Floating Dock Maintenance in Salt Water: Barnacles, Algae & Slippery Decks
A seasonal salt-water care routine for SW Florida floating docks — how to stay ahead of fast-growing barnacles, control slippery algae, and inspect floats and hardware twice a year.

Key takeaways
- In SW Florida's warm canal water, barnacles and oysters can colonize a float in weeks — left alone, the added shell weight rides the dock low and eventually sinks the float.
- Rinse and soft-wash the deck on a monthly cadence, scrape the floats every few months, and do two full inspections a year (spring and after hurricane season).
- Control slippery algae with a soft-bristle brush and mild soap or a vinegar-and-water solution; never high-pressure wash capped composite, which erodes the cap and voids the warranty.
- DIY the rinsing, deck washing, and light float scraping; call a pro for soft or waterlogged floats, corroded structural hardware, and anchoring repairs.
A floating dock is a low-maintenance structure, not a no-maintenance one. It rides the tide on sealed floats, so there’s no piling to rot — but the same warm Gulf-coast canal that makes waterfront life great is also one of the most aggressive fouling environments in the state. Leave a float alone for a season and it doesn’t just get ugly. It gets heavy.
The good news is that staying ahead of it is simple and mostly DIY. Here’s the seasonal routine we hand owners across Cape Coral, Fort Myers, and Naples — what to do, how often, and the line where it’s time to call a crew.
How fast do barnacles grow on a floating dock in Southwest Florida?

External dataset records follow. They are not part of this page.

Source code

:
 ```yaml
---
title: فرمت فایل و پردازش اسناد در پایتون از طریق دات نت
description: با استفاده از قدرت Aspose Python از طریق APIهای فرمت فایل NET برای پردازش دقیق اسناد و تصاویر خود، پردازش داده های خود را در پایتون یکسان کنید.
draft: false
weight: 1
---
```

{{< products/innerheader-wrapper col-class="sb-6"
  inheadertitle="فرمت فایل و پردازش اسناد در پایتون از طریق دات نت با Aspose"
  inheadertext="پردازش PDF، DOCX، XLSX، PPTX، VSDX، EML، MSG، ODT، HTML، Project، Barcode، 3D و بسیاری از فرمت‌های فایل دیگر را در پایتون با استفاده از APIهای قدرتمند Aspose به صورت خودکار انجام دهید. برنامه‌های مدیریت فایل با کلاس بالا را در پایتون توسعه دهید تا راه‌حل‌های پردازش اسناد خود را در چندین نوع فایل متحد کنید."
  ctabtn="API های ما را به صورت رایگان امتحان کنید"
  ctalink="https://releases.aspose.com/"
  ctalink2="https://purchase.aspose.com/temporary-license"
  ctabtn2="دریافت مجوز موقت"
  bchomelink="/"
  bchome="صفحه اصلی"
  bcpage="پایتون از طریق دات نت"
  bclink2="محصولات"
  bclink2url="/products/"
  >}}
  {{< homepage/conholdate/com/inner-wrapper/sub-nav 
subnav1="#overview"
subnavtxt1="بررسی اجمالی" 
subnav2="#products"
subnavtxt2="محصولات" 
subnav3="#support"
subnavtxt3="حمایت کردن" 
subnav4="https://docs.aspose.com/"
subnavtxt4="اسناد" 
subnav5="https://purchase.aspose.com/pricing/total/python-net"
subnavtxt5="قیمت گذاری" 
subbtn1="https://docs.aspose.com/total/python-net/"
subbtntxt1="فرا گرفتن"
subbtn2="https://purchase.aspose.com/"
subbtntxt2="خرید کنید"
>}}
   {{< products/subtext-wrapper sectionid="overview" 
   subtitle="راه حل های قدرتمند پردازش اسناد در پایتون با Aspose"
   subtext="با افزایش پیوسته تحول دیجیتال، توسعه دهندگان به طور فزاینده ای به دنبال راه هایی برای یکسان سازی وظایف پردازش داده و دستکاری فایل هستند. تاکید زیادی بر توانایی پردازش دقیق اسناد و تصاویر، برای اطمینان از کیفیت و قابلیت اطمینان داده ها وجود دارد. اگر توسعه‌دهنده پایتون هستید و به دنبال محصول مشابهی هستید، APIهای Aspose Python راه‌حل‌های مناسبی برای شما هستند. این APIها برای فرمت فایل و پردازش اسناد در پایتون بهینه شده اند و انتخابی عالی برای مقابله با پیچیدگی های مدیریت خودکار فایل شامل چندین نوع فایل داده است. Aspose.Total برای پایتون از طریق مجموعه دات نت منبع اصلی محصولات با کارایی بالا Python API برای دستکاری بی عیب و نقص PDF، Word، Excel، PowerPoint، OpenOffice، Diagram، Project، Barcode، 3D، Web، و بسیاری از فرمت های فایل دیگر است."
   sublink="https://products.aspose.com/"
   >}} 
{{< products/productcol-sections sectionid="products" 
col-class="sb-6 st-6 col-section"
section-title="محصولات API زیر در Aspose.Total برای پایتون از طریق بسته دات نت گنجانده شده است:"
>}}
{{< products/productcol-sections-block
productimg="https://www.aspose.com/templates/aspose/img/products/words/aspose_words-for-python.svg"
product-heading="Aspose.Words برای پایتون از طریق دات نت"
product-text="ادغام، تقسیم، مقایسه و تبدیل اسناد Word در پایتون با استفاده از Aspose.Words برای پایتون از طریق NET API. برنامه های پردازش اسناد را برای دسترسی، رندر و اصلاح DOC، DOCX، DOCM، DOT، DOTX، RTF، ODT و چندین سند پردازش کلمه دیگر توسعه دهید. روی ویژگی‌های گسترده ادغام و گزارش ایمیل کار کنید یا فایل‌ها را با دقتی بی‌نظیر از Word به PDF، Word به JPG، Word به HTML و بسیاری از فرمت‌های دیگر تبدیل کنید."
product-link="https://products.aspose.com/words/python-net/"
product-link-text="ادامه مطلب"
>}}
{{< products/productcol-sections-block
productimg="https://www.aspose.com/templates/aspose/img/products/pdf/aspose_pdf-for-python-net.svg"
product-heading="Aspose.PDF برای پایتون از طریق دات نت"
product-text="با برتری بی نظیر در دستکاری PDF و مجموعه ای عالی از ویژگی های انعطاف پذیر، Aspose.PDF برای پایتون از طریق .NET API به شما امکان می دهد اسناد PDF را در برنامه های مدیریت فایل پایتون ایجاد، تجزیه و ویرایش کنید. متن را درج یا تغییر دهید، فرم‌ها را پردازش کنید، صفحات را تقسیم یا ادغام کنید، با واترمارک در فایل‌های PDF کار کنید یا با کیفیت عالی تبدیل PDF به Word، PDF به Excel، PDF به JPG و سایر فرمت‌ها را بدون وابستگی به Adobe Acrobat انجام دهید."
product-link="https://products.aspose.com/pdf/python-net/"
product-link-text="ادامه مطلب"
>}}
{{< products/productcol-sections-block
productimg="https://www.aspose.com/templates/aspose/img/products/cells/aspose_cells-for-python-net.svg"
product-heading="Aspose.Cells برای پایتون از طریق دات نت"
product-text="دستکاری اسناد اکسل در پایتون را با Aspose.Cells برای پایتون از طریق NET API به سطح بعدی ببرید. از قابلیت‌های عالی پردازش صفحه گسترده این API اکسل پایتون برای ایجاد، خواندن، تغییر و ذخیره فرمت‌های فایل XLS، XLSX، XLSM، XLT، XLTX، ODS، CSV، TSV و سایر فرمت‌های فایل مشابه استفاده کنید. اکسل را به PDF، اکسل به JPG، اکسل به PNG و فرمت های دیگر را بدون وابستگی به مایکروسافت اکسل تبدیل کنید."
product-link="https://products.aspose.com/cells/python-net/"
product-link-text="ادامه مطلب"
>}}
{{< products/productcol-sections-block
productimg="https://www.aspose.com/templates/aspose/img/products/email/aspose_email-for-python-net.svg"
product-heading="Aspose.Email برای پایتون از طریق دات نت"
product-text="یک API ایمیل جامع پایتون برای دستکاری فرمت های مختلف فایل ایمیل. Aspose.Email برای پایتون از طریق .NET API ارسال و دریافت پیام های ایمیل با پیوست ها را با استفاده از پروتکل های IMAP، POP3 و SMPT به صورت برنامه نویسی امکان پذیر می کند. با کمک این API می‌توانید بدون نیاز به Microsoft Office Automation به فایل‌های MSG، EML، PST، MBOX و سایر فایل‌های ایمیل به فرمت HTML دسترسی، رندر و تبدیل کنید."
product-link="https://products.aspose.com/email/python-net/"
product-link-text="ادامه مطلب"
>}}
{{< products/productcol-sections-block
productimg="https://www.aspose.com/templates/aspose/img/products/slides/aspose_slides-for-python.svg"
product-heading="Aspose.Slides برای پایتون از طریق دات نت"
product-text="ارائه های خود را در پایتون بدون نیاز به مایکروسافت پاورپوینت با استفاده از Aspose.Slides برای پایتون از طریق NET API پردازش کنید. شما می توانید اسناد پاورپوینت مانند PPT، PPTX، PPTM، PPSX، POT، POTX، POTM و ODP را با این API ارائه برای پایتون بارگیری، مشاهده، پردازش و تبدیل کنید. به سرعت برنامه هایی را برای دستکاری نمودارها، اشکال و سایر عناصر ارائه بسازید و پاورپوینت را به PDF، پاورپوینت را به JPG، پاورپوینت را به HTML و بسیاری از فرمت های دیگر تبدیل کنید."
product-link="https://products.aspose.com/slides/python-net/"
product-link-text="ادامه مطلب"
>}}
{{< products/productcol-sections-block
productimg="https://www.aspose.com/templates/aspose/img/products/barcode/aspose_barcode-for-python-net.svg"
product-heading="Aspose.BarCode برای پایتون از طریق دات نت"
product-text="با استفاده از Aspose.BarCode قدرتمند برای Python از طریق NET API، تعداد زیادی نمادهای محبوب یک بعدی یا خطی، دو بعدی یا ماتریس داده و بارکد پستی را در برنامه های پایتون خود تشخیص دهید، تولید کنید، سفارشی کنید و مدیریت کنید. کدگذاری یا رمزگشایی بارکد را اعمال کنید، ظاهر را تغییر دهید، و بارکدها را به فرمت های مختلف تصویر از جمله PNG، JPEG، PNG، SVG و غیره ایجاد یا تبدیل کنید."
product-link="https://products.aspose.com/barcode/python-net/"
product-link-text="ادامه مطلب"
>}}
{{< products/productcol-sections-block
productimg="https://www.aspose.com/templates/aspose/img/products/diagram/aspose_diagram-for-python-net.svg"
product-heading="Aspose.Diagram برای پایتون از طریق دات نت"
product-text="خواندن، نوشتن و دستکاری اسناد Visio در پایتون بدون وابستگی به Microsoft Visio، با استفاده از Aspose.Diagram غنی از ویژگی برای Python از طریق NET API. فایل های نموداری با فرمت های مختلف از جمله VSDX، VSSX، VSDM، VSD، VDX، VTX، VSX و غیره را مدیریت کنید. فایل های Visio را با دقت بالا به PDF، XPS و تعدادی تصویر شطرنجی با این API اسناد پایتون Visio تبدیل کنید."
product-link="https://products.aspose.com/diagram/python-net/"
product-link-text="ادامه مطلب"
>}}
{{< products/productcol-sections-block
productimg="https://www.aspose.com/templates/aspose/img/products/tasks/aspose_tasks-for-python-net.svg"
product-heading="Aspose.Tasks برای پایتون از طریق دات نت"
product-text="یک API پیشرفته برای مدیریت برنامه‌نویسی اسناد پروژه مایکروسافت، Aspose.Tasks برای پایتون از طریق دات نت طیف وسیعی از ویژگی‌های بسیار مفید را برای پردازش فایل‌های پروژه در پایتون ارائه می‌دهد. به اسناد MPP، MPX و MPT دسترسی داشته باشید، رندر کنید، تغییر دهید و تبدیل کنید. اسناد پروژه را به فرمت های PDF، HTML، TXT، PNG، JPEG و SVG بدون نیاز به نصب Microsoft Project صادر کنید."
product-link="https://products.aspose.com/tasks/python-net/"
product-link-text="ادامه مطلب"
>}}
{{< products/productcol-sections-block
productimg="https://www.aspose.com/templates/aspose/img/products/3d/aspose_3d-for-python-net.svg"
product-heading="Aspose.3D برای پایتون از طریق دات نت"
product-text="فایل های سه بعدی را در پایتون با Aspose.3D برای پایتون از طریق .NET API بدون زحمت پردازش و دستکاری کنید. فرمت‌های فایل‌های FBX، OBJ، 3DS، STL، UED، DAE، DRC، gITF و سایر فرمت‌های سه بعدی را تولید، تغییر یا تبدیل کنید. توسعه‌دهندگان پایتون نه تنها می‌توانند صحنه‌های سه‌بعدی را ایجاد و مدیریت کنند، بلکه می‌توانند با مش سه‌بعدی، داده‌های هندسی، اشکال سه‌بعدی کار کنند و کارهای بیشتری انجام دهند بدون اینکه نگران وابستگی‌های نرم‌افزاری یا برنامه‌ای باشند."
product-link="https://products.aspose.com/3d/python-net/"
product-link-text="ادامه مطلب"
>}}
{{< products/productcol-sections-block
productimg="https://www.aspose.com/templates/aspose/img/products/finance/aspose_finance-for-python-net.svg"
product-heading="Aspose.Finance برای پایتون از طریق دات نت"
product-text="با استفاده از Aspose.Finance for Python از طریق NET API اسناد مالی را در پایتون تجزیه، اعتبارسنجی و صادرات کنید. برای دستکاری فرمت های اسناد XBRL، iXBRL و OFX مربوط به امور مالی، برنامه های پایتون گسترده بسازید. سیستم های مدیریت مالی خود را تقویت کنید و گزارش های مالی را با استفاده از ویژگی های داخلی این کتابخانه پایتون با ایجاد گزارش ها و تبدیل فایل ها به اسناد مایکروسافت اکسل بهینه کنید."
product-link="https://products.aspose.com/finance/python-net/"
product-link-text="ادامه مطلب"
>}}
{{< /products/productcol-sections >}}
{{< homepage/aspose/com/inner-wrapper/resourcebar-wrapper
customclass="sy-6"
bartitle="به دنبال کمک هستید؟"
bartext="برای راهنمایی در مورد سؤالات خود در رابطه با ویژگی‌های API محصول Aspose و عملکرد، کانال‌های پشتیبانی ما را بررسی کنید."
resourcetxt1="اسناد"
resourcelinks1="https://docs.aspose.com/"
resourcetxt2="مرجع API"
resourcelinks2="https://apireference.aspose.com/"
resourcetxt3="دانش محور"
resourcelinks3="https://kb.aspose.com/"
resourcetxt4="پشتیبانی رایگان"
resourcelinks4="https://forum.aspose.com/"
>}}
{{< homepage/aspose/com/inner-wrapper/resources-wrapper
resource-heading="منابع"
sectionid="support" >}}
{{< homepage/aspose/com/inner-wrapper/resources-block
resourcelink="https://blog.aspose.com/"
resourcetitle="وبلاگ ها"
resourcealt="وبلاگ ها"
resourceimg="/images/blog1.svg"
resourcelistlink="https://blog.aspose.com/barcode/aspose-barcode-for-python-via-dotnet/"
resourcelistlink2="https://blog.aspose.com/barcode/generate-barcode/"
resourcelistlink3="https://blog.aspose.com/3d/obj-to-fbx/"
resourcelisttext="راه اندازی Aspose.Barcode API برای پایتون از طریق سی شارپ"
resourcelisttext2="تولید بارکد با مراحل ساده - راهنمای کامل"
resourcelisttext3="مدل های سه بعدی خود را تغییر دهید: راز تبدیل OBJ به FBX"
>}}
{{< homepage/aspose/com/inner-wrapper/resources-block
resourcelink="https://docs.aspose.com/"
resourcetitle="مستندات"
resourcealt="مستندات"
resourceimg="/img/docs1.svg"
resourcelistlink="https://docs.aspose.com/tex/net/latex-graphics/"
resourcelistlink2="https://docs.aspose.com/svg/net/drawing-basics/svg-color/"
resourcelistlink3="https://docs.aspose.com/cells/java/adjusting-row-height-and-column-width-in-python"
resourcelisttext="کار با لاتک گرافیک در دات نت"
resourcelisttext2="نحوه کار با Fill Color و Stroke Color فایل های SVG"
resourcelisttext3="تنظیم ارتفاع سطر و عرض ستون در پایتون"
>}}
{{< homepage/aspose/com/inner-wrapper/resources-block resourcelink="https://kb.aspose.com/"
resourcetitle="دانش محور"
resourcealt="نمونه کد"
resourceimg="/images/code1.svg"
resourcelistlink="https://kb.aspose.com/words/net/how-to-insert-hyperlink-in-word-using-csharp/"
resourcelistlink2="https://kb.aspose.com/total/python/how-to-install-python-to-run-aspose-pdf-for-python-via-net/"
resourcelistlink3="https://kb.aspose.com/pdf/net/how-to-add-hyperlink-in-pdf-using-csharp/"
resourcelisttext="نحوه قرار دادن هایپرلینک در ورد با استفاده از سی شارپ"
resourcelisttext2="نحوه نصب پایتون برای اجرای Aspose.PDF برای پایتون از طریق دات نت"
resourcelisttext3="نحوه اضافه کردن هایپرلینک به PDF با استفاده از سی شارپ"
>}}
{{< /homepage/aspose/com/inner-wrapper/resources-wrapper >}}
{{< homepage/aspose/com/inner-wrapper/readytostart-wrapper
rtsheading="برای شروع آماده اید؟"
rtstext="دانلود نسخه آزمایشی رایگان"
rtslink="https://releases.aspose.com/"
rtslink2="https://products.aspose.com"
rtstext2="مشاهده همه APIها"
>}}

Fast — in our warm, brackish canal water, barnacles and oysters can settle on a submerged float within weeks, and a heavy season of growth can build in a few months. The single most important maintenance job on a floating dock is keeping that growth off the floats.
Floating dock maintenance is the routine of keeping the deck clean and safe, the floats scraped and sound, and the hardware tight — so the dock keeps doing its job and lasts its full service life. On a fixed piling dock the enemy is rot and marine borers chewing the wood below the waterline. On a floating dock, the enemy is weight.
Every barnacle and oyster that latches onto a float adds mass. Across the whole submerged surface of every pontoon, that builds into a dock riding noticeably lower than it did a year ago. Sit lower and you expose more surface to fouling, which adds more weight — a cycle that ends with a waterlogged or submerged float. Scraping growth back on a schedule breaks the cycle for the cost of an hour and a putty knife.
How do you clean a floating dock in salt water?
Work the topside and the underwater side as two separate jobs. The deck gets a gentle soft-wash for algae and salt film; the floats get scraped for barnacles and oysters.
For the deck:
- Rinse first. Hose down the decking and rails with fresh water to flush salt and organic film before it dries on.
- Soft-wash, don’t blast. Wet the boards, apply warm water with a little dish soap or a white-vinegar-and-water solution, let it dwell a few minutes, then scrub along the boards with a soft-bristle brush.
- Rinse clean. Flush every section before it dries so no cleaner leaves a haze.
If your floating dock has capped composite decking, the same warranty-safe rules apply as on any composite — never pressure wash above the manufacturer’s PSI limit. Our full method is in how to clean composite dock decking in saltwater.
For the floats, scrape the sides and underside with a plastic or wood scraper to knock barnacles and oysters back to bare surface — from a kayak, from the water, or by tipping a section where the design allows. Knocking growth off while it’s young is easy; letting a full season cement on makes it a real chore.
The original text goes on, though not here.